On July 29, 2020, S 8852 was introduced in the New York Senate.  According to the Memo accompanying the legislation, it was intended to remove a “loophole” present in the FCA.  The purported loophole was that “wealthy individuals and businesses” could avoid the provisions of the FCA by simply failing to file returns.  (https://www.nysenate.gov/legislation/bills/2019/S8852).  Companion legislation was introduced in the Assembly on October 7, 2020.  (https://nyassembly.gov/leg/?default_fld=&leg_video=&bn=A11061&term=2019).  Presumably, the “wealthy” reference relates to the fact that the FCA only applies to individuals and/or businesses with income or sales exceeding $1 million.[1]  However, high volume, low margin businesses could easily exceed a $1 million sales threshold and may still not be profitable or “wealthy.” Regardless, New York State nexus laws, including the application of P.L. 86-272 protection, for businesses and domicile/statutory residence rules for individuals are notoriously complex and involve highly fact-intensive inquiries, and should be weighed and understood by legislators prior to adopting such a provision.  Among the most obvious examples is New York’s $300,000 sales tax economic nexus regulation that was published in 1989, but never enforced until after the U.S. Supreme Court decided Wayfair in 2018. 

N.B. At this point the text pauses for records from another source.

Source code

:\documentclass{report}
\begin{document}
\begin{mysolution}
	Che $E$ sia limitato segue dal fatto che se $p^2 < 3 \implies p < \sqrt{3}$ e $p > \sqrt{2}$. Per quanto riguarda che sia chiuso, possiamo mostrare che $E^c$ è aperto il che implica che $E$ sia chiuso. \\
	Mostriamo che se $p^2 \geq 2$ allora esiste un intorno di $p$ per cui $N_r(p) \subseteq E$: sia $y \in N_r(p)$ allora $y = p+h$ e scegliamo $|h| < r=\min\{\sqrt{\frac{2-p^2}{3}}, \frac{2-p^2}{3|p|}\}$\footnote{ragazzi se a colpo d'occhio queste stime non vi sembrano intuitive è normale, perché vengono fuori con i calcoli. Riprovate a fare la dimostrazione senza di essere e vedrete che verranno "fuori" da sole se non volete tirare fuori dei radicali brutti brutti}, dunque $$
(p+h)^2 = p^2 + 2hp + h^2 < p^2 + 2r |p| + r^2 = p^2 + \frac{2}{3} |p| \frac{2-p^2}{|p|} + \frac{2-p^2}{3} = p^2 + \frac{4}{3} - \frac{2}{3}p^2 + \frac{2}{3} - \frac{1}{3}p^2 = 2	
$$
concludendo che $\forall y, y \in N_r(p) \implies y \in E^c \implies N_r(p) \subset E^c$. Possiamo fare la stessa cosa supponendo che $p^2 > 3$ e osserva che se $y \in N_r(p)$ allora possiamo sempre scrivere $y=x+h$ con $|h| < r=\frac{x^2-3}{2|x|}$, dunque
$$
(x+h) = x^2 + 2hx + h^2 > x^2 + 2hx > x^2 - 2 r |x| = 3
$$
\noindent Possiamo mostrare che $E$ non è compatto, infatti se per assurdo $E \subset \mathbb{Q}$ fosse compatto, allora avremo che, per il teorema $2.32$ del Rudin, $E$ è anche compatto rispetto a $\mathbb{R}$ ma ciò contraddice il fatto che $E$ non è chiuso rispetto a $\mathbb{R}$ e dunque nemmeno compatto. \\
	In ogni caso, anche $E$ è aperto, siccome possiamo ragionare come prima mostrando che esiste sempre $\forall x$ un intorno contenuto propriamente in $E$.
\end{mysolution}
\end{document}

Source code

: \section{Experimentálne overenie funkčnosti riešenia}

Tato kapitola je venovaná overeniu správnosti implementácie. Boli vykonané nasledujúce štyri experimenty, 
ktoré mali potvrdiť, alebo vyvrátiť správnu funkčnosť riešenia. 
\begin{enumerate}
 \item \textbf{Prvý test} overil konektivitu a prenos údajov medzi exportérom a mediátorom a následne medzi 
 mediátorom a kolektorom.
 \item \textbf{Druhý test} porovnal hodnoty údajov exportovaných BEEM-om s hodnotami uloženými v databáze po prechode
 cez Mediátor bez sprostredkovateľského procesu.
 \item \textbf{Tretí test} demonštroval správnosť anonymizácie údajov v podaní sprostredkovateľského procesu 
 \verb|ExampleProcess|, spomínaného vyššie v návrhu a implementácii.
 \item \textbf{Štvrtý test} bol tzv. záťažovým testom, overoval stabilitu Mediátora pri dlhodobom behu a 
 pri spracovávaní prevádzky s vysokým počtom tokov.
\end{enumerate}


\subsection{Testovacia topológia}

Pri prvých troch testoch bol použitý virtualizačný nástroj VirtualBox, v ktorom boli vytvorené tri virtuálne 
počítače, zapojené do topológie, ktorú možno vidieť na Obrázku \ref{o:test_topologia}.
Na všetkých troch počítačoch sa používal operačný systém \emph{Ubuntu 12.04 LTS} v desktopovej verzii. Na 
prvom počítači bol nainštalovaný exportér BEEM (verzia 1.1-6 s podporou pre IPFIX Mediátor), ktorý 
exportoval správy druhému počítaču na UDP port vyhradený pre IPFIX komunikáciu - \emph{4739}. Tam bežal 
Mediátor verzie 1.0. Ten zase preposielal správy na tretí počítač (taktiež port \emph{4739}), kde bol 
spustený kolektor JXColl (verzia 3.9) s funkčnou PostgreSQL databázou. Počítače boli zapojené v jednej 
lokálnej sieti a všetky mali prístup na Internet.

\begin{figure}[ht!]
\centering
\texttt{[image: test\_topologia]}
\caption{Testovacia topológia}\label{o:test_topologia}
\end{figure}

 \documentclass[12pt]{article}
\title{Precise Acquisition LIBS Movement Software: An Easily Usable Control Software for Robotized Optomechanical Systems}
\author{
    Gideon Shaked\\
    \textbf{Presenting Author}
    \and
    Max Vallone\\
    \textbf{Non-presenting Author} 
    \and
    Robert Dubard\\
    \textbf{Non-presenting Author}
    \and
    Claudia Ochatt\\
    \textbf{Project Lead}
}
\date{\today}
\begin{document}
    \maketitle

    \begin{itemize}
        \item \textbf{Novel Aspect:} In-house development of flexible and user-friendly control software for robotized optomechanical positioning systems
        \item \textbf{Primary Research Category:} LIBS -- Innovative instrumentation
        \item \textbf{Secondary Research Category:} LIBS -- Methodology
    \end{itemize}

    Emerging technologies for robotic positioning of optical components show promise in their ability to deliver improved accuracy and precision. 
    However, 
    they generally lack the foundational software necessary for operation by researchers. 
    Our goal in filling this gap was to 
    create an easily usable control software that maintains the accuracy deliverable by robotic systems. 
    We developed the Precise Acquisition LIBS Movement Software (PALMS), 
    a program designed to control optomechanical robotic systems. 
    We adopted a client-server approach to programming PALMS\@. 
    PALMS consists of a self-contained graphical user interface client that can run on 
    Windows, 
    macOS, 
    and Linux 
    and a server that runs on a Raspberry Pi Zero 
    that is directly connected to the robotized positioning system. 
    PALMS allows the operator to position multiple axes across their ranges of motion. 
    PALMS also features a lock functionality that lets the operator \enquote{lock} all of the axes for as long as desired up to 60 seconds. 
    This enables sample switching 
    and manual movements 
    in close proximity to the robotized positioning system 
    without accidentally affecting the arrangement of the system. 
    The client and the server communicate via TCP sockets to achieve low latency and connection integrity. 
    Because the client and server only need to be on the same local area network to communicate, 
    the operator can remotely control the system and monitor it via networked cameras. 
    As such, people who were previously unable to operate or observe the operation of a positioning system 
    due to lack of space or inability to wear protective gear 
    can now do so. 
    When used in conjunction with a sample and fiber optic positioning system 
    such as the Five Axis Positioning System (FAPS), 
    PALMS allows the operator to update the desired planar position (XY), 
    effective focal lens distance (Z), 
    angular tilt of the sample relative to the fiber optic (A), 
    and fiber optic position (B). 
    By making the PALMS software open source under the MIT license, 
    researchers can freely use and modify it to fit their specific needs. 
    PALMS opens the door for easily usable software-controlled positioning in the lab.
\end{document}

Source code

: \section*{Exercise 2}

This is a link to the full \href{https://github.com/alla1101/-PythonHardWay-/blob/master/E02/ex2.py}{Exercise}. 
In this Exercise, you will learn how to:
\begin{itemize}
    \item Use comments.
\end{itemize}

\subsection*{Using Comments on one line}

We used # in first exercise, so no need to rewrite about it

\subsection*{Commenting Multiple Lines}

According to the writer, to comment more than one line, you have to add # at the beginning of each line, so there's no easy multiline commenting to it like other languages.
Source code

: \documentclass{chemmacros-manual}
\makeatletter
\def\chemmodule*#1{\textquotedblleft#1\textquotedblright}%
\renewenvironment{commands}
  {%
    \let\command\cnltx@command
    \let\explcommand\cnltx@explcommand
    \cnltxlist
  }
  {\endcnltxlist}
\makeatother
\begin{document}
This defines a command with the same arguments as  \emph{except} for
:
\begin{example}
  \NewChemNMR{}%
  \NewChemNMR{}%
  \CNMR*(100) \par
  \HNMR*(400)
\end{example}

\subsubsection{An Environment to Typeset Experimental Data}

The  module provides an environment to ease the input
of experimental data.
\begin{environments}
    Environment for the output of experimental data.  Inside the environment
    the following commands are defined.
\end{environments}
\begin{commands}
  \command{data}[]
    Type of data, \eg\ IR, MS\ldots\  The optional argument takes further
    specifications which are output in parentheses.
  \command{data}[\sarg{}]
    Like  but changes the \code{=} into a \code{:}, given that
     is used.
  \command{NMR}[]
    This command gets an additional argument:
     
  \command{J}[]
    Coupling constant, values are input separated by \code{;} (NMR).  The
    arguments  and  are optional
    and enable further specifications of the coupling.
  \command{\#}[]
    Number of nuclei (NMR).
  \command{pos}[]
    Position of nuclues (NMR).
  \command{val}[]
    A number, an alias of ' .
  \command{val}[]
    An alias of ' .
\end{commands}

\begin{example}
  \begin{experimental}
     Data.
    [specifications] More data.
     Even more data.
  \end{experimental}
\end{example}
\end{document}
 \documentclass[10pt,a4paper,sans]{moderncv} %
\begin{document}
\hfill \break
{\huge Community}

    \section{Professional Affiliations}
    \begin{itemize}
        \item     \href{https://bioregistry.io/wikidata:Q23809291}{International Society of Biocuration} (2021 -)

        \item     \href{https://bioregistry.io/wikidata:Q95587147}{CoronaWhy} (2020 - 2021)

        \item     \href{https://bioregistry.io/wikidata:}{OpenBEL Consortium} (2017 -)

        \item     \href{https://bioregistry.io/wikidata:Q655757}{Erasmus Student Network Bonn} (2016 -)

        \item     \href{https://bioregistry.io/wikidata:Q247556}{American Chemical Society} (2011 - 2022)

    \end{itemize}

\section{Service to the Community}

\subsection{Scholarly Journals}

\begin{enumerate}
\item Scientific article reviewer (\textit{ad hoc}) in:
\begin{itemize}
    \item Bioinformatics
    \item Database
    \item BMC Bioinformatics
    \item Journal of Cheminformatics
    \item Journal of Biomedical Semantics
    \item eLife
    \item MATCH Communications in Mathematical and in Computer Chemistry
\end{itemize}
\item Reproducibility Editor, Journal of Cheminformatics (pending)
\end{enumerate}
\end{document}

This legislation is not to be confused with the much more problematic legislation that was introduced in the Senate on August 3 (https://www.nysenate.gov/legislation/bills/2019/S8872), with corresponding legislation introduced in the Assembly on October 7.  (https://nyassembly.gov/leg/?default_fld=&leg_video=&bn=A11066&term=2019).  According to the Memo accompanying S8872, the legislation “would allow the New York False Claims Act to be used as a tool to recover large unpaid tax obligations based on false claims made by wealthy individuals or businesses without the statutory requirement that such false claims were made knowingly.”  The memo goes on to say that S8872 would allow the Attorney General, local governments, and citizen whistleblowers to bring claims against individuals and businesses without having to demonstrate that the failure to pay was done “knowingly.”  Damages on these claims would be limited to tax plus interest pursuant to the bill (i.e., treble damages would not apply for these claims).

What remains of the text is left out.